The Evidence of Slavery in Ghana is Undeniable

The evidence of Slavery in Ghana is undeniable Another 17 children have been rescued from hazardous forced labour on Lake Volta by Challenging Heights. The Ghanaian NGO returned to the Lake following the successful rescue of 21 trafficked children in October.

Their experiences add to the mounting and irrefutable evidence that slavery continues to be practiced in Ghana in the 21st Century. We know that:

• children are exchanged for money or given as bonded labour to pay off a debt;

• Children are transported to places they have no hope of returning home from by themselves;

• Children are handed over by parents who genuinely expect them to return after a few years, whilst traffickers take great pains to make sure they are never seen or heard of again;

• Children are told they are going to a secure life of opportunity, when in fact they are physically and emotionally abused, neglected and starved, and denied an education and even their most basic rights;

• Children are forced to do hazardous labour that is detrimental to their health;

• Children often die from the dangerous work they do and abuse they suffer. Those familiar with our country’s history will recognize these stories. You can hear similar ones every day from the guides who show visitors around slave castles in Cape Coast and Elmina.
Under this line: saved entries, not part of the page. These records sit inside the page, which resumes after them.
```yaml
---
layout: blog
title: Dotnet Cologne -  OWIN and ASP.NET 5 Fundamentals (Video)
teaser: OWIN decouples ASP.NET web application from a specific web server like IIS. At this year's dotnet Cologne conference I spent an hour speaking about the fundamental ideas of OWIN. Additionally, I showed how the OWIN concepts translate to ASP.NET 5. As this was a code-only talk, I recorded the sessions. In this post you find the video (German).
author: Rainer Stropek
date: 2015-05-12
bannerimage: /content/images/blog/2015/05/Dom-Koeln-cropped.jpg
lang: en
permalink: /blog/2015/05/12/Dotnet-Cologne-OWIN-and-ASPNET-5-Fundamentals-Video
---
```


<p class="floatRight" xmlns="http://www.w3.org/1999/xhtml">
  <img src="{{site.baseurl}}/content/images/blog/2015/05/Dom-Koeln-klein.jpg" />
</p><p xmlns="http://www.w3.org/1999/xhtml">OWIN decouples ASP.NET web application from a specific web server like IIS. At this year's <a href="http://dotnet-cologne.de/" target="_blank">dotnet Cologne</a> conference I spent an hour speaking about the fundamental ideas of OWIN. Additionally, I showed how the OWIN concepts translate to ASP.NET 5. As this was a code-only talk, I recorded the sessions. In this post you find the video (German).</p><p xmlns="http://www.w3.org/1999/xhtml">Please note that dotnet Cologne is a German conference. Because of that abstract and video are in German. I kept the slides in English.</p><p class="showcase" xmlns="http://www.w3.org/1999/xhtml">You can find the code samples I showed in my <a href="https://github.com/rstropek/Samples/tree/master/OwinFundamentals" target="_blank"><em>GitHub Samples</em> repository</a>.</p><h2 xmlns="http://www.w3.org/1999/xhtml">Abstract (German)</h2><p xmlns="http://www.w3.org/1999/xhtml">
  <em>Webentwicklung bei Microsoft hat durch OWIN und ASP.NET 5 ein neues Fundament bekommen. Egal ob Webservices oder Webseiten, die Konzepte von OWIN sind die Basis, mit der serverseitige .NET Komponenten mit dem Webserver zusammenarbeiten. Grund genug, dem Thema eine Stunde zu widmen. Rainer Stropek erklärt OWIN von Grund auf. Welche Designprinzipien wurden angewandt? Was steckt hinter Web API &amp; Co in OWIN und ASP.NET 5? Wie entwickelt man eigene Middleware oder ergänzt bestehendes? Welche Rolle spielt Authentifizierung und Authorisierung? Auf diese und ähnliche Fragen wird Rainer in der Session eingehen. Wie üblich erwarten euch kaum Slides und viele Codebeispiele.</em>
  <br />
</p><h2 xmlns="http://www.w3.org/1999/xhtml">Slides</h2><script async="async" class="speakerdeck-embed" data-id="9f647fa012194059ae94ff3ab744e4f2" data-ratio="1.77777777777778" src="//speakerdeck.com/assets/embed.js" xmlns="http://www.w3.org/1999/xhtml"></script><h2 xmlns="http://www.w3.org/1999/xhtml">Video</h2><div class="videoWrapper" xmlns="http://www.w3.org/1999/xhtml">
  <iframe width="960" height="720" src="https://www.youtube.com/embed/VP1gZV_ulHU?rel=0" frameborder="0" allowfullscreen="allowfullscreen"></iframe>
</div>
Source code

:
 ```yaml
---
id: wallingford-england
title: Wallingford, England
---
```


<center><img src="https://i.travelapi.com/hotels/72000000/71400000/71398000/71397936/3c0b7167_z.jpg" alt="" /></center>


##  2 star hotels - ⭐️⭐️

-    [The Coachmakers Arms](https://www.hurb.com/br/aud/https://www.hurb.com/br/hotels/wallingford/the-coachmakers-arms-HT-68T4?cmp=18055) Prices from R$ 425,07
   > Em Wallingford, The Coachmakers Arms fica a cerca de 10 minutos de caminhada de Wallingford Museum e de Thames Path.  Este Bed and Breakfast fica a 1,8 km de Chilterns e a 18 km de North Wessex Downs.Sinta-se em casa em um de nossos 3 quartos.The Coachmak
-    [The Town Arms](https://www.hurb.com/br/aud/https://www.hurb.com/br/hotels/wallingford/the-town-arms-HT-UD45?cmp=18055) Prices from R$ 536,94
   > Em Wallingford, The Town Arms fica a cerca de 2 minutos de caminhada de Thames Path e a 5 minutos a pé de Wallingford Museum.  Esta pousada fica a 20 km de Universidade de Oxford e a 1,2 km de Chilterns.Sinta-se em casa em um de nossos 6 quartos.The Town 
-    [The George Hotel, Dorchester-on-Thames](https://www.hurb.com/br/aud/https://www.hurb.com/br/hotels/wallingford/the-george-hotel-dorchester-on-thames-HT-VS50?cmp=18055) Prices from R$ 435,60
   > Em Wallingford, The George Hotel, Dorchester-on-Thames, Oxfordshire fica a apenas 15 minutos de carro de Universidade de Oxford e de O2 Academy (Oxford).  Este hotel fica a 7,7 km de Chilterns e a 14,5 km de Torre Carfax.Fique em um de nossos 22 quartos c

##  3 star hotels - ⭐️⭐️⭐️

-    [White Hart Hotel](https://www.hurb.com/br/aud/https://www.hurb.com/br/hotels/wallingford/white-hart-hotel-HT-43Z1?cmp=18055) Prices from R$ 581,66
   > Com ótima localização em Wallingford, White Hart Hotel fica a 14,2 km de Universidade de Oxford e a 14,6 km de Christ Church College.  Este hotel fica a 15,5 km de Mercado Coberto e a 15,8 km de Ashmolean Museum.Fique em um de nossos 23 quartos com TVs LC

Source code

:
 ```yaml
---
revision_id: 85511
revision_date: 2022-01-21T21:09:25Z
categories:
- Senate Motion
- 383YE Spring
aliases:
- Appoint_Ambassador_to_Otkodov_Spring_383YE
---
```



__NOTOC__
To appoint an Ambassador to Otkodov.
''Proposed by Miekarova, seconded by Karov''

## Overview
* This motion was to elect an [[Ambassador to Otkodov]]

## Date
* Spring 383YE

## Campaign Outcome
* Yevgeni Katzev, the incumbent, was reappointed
They are the experiences of our ancestors. But they are also the experiences of thousands of children in our country today. Historic slavery may have ended, but modern slavery is very much alive in Ghana (as it is in many other countries around the world). People may not be transported across the seas in chains anymore, but the lives of trafficked children who become the property of “masters” are no different.

Cape Coast Castle carries a marble plaque with the words “In Everlasting Memory of the anguish of our ancestors. May those who die rest in peace. May those who return find their roots. May humanity never again perpetrate such injustices against humanity. We, the living, vow to uphold this”. Yet a Government of Ghana ILO/IPEC report in 2013 estimated that there are 49,000 children working on Lake Volta alone, 21,000 in hazardous labour. This is not counting those trapped in domestic servitude or sexual exploitation and those in forced labour in mining or agriculture, which the Global Slavery Index estimates exceeds 190,000. So it appears that we have forgotten, and that we, the living, are failing to uphold a noble promise made in the shadow of our dark history.

2015 must be the year that this ends. We can only solve the problem if we first acknowledge it exists. When children are sold, trafficked, denied their freedom and forced to work for no pay then they are slaves. Let us not deny that this evil exists, but rather confront it so that we can eliminate it.

This will need committed action from all sectors of society. Every citizen needs to be vigilant for signs that children are being exploited. Every police officer should diligently check all vehicles for potentially trafficked children. Every faith and community leader should speak out and warn families of the dangers that face children who are sent away to work. If a child is seen outside of school during normal lesson hours – be it working in someone’s home or out on the street – then we must all recognise it as a sign that something is wrong and seek to intervene.

Our children are our future and to deny any one of them their inalienable rights to freedom, education and opportunity is a betrayal of our nation’s founding principles. Let us therefore seize the opportunity that a New Year grants us to each commit to ending slavery in Ghana forever, and secure freedom and justice for all.